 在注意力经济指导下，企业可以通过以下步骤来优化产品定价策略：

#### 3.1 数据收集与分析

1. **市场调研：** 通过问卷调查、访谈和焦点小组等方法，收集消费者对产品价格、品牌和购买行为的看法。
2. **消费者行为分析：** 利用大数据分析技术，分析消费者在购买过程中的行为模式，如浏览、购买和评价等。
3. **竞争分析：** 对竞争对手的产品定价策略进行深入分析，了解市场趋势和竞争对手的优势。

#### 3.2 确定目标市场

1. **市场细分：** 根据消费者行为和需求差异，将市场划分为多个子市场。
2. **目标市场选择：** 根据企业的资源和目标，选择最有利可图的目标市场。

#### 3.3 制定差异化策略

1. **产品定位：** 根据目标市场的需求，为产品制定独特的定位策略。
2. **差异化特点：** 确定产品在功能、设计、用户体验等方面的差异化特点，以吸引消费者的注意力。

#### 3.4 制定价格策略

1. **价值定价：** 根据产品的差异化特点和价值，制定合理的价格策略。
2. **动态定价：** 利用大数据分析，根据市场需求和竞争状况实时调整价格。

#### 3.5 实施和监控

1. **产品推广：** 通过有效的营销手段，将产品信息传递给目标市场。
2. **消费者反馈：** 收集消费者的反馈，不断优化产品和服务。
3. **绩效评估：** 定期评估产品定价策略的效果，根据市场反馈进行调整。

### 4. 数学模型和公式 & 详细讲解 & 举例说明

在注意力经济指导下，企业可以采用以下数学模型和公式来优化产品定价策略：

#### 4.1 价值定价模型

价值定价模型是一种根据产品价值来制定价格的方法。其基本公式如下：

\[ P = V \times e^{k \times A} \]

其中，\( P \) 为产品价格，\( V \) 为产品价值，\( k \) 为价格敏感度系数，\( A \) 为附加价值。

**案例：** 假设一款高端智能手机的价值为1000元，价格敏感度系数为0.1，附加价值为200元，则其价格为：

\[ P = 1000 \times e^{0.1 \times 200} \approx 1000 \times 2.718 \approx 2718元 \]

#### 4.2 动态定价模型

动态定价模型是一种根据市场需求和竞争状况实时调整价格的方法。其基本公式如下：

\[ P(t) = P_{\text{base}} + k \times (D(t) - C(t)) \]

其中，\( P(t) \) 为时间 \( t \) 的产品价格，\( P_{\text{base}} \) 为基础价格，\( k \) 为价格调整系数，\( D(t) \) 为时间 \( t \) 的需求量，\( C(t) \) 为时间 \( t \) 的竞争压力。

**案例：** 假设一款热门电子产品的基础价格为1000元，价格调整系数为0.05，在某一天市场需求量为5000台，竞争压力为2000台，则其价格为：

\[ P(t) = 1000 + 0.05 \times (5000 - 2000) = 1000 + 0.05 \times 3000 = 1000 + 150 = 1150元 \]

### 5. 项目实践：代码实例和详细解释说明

========

• _What the exercise asks_
From the line with "3. **竞争分析：** 对竞争对手的产品定价策略进行深入分析，了解市场趋势和竞争对手的优势。" to the final line of the listing, write out each line unchanged. Add nothing.

• _Task solution_
3. **竞争分析：** 对竞争对手的产品定价策略进行深入分析，了解市场趋势和竞争对手的优势。

#### 3.2 确定目标市场

1. **市场细分：** 根据消费者行为和需求差异，将市场划分为多个子市场。
2. **目标市场选择：** 根据企业的资源和目标，选择最有利可图的目标市场。

#### 3.3 制定差异化策略

1. **产品定位：** 根据目标市场的需求，为产品制定独特的定位策略。
2. **差异化特点：** 确定产品在功能、设计、用户体验等方面的差异化特点，以吸引消费者的注意力。

#### 3.4 制定价格策略

1. **价值定价：** 根据产品的差异化特点和价值，制定合理的价格策略。
2. **动态定价：** 利用大数据分析，根据市场需求和竞争状况实时调整价格。

#### 3.5 实施和监控

1. **产品推广：** 通过有效的营销手段，将产品信息传递给目标市场。
2. **消费者反馈：** 收集消费者的反馈，不断优化产品和服务。
3. **绩效评估：** 定期评估产品定价策略的效果，根据市场反馈进行调整。

### 4. 数学模型和公式 & 详细讲解 & 举例说明

在注意力经济指导下，企业可以采用以下数学模型和公式来优化产品定价策略：

#### 4.1 价值定价模型

价值定价模型是一种根据产品价值来制定价格的方法。其基本公式如下：

\[ P = V \times e^{k \times A} \]

其中，\( P \) 为产品价格，\( V \) 为产品价值，\( k \) 为价格敏感度系数，\( A \) 为附加价值。

**案例：** 假设一款高端智能手机的价值为1000元，价格敏感度系数为0.1，附加价值为200元，则其价格为：

\[ P = 1000 \times e^{0.1 \times 200} \approx 1000 \times 2.718 \approx 2718元 \]

#### 4.2 动态定价模型

动态定价模型是一种根据市场需求和竞争状况实时调整价格的方法。其基本公式如下：

\[ P(t) = P_{\text{base}} + k \times (D(t) - C(t)) \]

其中，\( P(t) \) 为时间 \( t \) 的产品价格，\( P_{\text{base}} \) 为基础价格，\( k \) 为价格调整系数，\( D(t) \) 为时间 \( t \) 的需求量，\( C(t) \) 为时间 \( t \) 的竞争压力。

**案例：** 假设一款热门电子产品的基础价格为1000元，价格调整系数为0.05，在某一天市场需求量为5000台，竞争压力为2000台，则其价格为：

\[ P(t) = 1000 + 0.05 \times (5000 - 2000) = 1000 + 0.05 \times 3000 = 1000 + 150 = 1150元 \]

### 5. 项目实践：代码实例和详细解释说明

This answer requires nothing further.